• [TASK ITEM]
From the entries below, transcribe exactly the lines between the line holding "- Convert 0 → -1 to apply prefix sum trick" and the line holding "- Best possible solution in **O(n)** time", inclusive; skip all other lines.

• [RECORDS FOR PROCESSING]
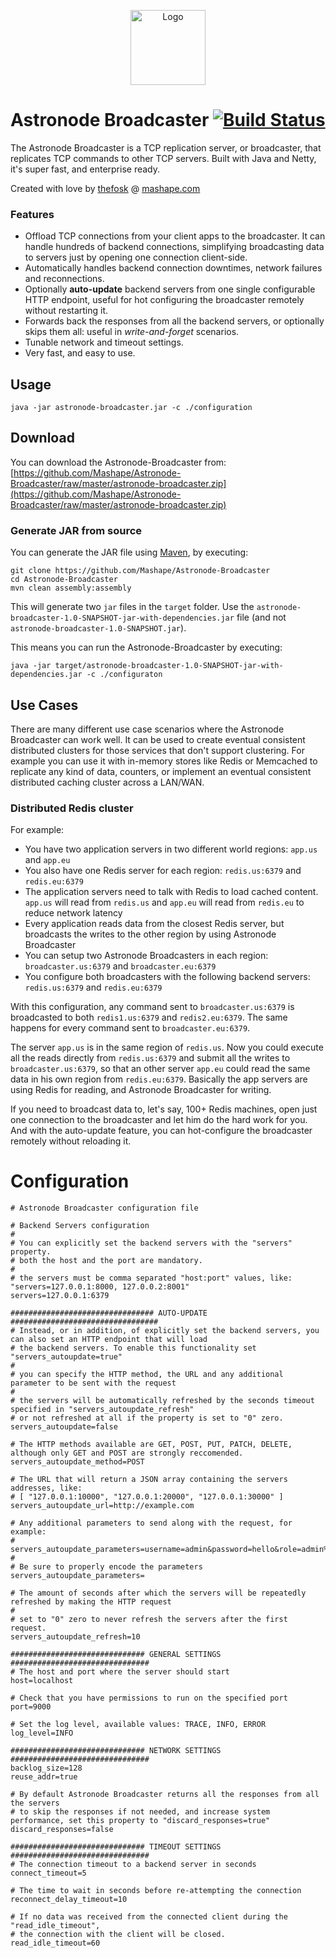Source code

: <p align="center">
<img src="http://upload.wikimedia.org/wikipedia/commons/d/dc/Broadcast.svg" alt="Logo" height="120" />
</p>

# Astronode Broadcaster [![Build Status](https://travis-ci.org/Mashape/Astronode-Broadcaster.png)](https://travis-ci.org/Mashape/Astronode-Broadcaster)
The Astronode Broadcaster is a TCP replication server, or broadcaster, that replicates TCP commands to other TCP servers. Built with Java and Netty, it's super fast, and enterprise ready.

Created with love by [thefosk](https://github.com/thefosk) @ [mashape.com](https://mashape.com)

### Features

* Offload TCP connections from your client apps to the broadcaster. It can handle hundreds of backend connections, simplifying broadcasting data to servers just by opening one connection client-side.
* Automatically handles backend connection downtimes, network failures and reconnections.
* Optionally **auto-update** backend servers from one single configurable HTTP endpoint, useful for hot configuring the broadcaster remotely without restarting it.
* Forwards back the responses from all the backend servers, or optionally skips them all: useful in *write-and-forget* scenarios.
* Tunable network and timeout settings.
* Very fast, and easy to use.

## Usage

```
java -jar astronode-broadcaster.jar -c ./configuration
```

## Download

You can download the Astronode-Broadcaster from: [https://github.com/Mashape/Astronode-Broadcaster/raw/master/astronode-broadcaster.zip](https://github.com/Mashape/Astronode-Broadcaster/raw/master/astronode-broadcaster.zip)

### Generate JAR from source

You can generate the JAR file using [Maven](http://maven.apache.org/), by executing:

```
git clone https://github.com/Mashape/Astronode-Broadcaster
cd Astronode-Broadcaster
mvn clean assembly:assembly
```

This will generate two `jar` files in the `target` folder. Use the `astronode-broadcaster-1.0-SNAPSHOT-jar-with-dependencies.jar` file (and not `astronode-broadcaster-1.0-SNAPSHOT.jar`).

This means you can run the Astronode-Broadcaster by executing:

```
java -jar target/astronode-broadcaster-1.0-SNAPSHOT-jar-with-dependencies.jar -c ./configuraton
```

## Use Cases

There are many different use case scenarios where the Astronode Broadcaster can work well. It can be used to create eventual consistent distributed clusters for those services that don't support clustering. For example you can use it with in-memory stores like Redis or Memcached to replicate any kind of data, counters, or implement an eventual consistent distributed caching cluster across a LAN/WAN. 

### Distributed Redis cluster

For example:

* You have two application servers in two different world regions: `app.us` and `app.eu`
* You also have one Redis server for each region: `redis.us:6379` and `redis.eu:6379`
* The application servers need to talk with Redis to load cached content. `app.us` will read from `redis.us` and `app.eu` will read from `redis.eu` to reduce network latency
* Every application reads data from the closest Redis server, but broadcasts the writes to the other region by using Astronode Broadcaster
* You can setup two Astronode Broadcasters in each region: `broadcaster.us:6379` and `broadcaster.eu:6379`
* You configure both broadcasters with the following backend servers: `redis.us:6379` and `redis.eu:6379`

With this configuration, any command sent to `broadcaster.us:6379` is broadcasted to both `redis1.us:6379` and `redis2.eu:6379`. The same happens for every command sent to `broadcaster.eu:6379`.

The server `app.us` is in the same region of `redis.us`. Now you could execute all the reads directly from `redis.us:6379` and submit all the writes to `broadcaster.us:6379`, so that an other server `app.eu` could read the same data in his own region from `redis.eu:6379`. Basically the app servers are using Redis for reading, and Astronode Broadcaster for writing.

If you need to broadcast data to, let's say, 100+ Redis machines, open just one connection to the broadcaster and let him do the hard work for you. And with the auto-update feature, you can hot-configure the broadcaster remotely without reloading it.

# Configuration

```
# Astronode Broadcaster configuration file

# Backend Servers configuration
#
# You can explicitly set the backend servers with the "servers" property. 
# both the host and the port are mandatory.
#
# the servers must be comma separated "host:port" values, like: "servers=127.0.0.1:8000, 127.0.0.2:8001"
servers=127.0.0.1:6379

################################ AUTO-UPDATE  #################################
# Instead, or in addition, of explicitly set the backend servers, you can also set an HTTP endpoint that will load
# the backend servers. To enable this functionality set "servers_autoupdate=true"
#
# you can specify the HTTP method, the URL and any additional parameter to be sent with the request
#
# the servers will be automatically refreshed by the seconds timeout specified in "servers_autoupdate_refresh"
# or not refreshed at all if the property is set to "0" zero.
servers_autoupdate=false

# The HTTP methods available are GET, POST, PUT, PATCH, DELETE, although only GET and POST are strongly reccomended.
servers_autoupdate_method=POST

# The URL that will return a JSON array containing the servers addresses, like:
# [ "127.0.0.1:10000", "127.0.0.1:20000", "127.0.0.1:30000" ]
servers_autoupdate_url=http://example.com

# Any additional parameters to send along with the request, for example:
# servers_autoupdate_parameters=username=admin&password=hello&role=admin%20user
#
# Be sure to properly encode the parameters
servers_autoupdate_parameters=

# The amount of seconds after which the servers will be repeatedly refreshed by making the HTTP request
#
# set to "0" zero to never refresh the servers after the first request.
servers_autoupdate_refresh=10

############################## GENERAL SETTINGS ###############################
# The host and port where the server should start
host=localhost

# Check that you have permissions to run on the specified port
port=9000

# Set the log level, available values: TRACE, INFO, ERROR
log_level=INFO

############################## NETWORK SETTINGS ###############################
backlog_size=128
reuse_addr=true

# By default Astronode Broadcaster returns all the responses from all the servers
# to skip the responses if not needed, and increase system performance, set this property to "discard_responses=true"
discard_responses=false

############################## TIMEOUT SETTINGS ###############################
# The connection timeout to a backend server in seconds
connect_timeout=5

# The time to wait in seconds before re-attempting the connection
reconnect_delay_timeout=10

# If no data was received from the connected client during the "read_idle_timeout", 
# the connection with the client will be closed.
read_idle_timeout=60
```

---

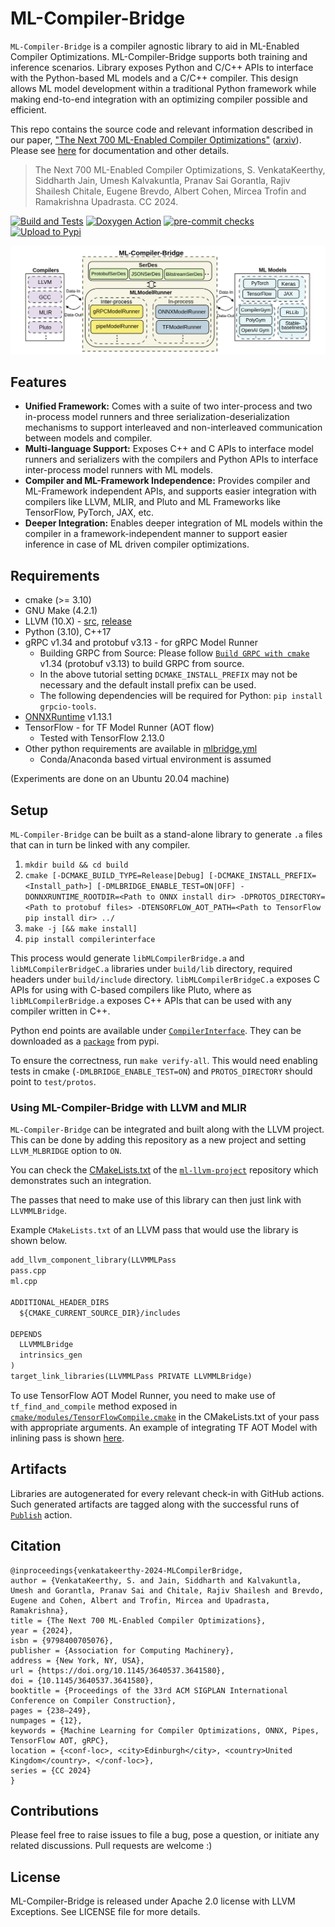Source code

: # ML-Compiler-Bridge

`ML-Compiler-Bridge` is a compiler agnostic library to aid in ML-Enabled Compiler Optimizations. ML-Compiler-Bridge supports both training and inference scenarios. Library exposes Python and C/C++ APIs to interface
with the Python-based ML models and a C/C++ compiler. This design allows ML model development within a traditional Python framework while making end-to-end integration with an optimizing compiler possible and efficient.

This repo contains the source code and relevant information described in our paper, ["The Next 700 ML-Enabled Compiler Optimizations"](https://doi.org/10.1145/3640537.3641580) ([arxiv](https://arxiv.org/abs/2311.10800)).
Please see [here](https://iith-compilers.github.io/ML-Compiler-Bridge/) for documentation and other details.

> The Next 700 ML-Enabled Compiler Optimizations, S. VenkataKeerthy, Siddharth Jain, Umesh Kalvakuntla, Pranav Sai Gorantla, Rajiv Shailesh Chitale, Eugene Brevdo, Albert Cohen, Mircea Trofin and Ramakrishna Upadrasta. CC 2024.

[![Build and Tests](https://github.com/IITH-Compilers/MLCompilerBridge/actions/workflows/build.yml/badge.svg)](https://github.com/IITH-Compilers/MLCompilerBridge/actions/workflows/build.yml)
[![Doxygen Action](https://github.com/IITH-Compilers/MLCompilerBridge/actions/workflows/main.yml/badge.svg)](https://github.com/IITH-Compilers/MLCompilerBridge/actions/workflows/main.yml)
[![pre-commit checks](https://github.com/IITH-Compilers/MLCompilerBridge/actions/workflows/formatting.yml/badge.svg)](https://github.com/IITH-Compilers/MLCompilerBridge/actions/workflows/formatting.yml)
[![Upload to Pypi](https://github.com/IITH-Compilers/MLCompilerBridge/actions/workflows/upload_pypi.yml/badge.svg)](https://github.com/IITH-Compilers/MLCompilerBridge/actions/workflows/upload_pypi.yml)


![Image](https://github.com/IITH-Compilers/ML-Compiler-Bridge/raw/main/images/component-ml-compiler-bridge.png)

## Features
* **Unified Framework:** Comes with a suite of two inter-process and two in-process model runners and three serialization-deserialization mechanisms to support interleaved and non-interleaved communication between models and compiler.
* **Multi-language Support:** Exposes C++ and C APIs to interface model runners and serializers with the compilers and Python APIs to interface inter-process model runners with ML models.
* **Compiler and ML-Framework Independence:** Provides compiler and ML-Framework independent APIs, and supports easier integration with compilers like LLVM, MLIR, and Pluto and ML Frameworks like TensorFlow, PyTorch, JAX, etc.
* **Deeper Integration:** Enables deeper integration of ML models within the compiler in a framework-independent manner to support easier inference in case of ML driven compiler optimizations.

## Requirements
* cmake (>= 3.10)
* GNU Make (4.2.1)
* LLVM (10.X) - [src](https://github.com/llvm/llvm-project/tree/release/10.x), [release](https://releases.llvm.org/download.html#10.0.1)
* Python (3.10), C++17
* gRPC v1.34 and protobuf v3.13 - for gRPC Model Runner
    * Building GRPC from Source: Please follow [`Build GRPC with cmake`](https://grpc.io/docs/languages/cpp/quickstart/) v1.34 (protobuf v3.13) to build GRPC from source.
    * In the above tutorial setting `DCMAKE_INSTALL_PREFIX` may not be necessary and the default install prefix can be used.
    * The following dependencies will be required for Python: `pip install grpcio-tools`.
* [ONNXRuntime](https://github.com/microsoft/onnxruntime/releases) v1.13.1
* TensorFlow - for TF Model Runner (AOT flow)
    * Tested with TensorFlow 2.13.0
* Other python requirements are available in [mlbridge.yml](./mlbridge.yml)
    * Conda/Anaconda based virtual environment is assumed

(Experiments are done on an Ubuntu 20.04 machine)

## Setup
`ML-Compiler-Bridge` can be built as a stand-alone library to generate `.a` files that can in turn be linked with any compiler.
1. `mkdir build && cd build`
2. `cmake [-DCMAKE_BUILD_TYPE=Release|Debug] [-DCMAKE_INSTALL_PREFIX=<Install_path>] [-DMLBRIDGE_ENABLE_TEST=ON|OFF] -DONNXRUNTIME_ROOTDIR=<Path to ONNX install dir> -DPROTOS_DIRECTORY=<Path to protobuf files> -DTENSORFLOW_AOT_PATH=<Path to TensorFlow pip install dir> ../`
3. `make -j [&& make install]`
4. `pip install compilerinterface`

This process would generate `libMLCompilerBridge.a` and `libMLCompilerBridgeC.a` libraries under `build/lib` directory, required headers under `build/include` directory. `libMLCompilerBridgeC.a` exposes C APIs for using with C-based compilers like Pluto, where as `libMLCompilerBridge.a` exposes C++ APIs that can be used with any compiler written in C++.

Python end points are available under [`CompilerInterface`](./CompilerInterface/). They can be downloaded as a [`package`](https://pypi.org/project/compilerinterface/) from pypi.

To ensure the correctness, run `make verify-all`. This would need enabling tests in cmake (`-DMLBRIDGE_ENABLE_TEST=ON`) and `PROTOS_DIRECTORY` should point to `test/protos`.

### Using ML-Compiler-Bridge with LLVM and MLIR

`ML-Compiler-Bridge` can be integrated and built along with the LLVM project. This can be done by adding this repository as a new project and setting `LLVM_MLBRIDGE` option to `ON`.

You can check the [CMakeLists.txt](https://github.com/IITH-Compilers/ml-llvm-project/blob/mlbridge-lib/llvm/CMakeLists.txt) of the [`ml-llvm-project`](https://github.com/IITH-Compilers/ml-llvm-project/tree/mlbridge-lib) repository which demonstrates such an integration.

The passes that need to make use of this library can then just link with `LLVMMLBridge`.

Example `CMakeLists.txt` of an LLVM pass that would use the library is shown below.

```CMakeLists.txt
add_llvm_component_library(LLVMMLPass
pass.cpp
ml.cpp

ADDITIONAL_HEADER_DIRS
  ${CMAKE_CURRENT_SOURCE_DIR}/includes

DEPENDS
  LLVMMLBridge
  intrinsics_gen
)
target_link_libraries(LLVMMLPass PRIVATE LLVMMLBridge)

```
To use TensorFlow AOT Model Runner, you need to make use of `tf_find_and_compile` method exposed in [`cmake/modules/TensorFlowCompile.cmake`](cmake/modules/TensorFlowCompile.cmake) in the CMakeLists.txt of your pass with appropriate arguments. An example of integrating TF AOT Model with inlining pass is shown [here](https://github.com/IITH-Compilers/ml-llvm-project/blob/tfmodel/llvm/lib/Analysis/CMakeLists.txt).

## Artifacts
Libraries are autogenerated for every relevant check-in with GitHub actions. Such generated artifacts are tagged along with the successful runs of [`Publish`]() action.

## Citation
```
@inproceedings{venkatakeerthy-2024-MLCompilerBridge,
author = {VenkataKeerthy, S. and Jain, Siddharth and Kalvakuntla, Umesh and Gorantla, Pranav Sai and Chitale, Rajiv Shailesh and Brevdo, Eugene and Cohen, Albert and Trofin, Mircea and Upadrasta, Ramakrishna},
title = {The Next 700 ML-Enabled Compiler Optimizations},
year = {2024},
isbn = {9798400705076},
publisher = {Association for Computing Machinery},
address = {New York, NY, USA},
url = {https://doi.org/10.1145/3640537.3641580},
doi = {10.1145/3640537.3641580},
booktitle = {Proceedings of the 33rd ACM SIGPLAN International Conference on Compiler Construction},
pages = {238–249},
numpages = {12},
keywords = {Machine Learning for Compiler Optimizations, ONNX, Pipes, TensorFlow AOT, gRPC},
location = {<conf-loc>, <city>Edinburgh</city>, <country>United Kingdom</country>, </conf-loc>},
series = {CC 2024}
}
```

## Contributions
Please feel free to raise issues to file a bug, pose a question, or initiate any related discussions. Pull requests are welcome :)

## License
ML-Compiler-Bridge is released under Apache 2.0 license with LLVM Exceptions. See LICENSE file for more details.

--

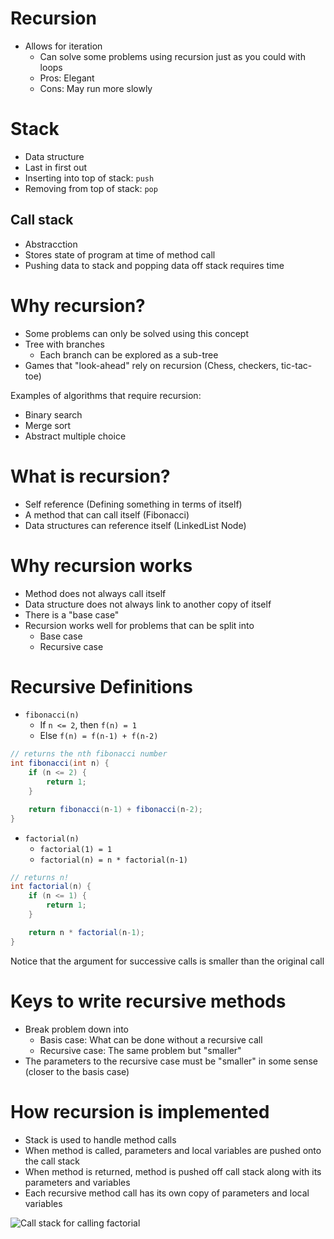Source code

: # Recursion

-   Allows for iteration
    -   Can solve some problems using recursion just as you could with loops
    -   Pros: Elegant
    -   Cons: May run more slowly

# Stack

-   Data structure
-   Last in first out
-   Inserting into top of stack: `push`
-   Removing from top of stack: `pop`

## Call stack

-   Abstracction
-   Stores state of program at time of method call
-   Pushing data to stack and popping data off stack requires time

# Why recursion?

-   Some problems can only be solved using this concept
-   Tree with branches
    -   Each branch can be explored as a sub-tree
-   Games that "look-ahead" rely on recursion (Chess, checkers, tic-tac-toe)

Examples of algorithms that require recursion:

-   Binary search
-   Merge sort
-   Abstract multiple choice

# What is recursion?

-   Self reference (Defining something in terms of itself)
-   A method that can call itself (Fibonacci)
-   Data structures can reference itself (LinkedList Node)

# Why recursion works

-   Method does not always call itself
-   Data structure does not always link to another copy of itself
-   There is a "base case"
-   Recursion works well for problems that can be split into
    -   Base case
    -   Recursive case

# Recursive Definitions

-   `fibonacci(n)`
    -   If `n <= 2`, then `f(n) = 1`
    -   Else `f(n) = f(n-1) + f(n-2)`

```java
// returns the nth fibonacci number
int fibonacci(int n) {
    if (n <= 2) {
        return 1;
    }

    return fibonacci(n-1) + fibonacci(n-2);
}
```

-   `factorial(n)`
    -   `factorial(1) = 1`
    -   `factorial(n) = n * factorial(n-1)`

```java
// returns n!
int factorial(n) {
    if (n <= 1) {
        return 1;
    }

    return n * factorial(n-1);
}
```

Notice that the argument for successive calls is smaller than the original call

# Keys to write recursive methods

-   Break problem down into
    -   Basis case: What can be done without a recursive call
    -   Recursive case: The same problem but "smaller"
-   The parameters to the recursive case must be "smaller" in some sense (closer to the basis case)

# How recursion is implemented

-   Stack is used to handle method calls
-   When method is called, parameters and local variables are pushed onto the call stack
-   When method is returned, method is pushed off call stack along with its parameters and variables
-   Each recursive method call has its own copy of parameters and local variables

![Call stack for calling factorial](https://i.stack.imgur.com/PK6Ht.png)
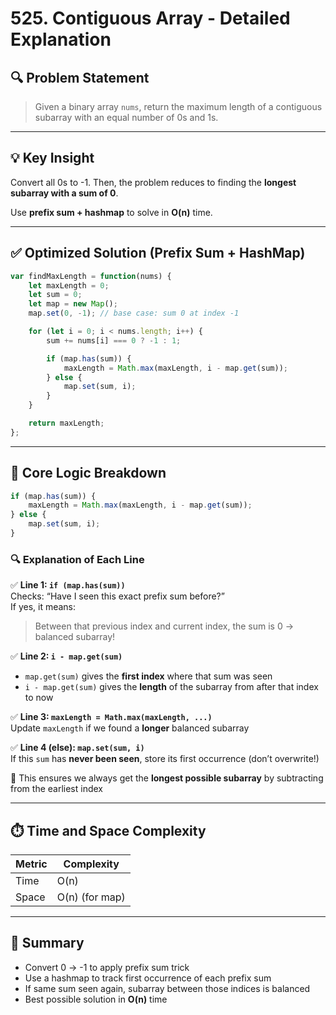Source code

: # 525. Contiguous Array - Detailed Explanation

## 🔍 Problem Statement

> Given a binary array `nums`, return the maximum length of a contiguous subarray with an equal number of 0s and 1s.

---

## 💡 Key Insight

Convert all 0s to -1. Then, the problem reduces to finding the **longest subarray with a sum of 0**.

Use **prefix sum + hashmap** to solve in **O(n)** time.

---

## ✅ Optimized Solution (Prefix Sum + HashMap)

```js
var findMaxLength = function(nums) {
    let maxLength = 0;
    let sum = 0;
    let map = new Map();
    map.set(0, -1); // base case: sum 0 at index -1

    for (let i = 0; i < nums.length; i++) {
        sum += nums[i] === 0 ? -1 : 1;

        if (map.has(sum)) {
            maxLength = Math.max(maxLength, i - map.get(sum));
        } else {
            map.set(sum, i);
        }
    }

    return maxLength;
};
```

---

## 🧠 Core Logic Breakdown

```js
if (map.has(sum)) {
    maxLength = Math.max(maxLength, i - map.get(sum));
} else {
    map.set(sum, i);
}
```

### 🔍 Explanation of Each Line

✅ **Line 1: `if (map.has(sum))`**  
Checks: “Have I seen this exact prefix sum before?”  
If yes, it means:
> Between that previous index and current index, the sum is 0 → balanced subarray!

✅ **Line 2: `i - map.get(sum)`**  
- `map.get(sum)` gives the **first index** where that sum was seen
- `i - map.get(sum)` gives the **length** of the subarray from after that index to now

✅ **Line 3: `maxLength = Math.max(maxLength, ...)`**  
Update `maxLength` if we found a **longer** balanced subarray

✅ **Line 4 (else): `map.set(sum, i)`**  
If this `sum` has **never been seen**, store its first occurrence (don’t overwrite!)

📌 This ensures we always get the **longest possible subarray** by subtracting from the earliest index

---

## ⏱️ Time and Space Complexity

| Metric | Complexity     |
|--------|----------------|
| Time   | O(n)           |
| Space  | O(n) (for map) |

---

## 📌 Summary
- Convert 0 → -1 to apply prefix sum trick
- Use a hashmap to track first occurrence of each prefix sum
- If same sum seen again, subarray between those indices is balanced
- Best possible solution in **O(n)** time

• [RESPONSE]
- Convert 0 → -1 to apply prefix sum trick
- Use a hashmap to track first occurrence of each prefix sum
- If same sum seen again, subarray between those indices is balanced
- Best possible solution in **O(n)** time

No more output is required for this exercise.